Architect jobs for running analyses
- Documentation: http://jobarchitect.readthedocs.io
- GitHub: https://github.com/JIC-CSB/jobarchitect
- PyPI: https://pypi.python.org/pypi/jobarchitect
- Free software: MIT License
Overview
This tool is intended to automate generation of scripts to run analysis on data sets. To use it, you will need a data set that has been created (or annotated) with dtool. It aims to help by:
- Removing the need to know where specific data items are stored in a data set
- Providing a means to split an analyses into several chunks (file based parallelization)
- Providing a framework for seamlessly running an analyses inside a container
Design
This project has two main components.
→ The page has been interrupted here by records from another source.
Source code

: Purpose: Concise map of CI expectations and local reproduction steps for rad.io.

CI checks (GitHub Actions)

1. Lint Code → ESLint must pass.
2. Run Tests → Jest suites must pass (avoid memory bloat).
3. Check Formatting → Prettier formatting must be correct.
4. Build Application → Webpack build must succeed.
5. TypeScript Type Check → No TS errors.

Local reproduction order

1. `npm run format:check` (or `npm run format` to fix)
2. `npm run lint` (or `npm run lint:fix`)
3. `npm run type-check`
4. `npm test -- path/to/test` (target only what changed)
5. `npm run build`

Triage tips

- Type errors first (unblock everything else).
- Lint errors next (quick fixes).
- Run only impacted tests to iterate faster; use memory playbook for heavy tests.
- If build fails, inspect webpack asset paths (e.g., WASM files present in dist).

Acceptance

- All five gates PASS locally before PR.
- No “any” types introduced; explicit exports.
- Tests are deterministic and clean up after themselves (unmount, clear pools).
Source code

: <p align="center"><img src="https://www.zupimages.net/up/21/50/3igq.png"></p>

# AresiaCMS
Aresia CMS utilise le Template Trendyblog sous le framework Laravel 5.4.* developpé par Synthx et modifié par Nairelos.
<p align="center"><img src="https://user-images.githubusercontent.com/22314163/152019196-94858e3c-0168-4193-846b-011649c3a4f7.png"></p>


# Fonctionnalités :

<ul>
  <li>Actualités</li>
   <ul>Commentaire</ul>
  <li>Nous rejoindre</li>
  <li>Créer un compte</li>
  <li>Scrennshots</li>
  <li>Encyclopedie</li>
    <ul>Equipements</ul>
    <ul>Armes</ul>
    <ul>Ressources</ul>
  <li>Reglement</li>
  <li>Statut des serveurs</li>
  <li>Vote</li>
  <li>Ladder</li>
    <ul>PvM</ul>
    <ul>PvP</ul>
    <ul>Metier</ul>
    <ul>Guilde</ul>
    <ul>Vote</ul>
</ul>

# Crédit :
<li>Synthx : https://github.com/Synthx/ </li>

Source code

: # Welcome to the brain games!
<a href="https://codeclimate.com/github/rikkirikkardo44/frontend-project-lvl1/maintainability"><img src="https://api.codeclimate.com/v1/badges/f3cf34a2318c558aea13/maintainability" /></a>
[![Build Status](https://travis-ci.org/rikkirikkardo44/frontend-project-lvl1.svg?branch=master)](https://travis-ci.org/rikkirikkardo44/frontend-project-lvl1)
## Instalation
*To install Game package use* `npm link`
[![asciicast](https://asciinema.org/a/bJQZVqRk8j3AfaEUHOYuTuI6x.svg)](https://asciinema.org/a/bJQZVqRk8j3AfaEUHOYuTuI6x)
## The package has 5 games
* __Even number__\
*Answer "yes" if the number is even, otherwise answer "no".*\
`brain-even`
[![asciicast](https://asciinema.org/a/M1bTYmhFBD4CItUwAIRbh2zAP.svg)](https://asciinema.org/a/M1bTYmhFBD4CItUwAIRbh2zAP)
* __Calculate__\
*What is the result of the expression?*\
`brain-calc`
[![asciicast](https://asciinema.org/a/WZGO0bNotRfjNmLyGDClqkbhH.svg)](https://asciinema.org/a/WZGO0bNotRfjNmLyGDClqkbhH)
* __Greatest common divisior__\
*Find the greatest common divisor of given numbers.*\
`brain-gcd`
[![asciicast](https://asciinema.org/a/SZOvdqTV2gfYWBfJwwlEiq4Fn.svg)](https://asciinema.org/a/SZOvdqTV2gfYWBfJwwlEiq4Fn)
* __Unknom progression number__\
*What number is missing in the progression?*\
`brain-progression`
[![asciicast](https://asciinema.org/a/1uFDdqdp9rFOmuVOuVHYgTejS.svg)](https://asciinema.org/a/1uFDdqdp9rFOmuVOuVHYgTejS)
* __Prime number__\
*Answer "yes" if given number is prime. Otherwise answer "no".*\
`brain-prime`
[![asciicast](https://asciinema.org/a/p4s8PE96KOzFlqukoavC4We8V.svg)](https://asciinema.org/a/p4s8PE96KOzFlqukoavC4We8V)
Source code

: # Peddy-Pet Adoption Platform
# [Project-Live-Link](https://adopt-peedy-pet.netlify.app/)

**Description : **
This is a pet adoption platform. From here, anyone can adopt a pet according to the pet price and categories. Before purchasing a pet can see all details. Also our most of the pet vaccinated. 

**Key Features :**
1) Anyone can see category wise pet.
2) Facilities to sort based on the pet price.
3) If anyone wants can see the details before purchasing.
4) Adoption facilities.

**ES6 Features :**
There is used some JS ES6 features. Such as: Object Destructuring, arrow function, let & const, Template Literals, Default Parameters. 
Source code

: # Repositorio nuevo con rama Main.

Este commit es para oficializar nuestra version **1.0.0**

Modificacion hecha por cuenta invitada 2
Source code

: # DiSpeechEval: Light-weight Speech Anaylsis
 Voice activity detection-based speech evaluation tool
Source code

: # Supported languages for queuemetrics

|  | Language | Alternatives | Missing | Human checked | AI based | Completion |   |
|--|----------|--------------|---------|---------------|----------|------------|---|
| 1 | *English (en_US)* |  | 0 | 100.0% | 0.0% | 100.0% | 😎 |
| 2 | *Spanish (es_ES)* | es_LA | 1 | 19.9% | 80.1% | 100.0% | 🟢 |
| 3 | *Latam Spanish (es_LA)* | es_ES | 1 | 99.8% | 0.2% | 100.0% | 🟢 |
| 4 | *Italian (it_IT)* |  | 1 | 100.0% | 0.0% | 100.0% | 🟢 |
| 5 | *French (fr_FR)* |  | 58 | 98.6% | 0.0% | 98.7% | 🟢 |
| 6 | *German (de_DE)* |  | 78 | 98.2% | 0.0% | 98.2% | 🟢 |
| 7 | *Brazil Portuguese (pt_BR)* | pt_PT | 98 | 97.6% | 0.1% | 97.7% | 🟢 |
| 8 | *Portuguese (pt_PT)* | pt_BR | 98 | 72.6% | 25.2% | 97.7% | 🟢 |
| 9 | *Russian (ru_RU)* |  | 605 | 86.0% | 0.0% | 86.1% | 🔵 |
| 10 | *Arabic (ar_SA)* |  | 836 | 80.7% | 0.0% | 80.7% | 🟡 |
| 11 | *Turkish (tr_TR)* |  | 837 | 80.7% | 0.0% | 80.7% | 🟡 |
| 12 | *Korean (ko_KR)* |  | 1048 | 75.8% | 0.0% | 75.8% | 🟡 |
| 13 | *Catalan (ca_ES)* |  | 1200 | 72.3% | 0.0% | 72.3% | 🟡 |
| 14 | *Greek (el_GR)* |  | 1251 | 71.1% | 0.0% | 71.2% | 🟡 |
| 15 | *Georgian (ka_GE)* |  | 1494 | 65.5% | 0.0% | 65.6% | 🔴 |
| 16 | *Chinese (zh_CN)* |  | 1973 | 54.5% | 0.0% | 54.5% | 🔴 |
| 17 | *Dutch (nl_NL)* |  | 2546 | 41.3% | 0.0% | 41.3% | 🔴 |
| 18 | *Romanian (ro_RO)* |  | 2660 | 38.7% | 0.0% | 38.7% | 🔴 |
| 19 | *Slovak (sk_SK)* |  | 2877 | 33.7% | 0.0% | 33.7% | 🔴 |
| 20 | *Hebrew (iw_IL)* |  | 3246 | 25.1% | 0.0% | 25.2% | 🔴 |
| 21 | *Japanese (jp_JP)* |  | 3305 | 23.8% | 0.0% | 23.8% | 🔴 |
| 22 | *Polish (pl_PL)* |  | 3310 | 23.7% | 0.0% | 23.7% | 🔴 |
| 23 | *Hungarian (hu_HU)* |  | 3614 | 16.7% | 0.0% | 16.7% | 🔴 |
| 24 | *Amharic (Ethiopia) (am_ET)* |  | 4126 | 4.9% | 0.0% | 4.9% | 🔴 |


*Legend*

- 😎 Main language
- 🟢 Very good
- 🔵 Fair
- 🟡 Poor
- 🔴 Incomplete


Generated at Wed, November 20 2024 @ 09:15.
The first is a command line tool named
sketchjob
intended to be used by the end user. It is used to generate
scripts defining jobs to be run. The second (_analyse_by_ids
) is a command
line tool that is used by the scripts generated by sketchjob
. The end user
is not meant to make use of this second script directly.
Installation
To install the jobarchitect package.
$ cd jobarchitect $ python setup.py install
Use
The jobarchitect
tool only works with "smart" tools.
A "smart" tool is a tool that understands dtoolcore
datasets, has no positional command line arguments and supports the
named arguments --dataset-path
, --identifier
, --output-directory
.
The tool should only process the dataset item specified by the identifier
and write all output to the specified output directory.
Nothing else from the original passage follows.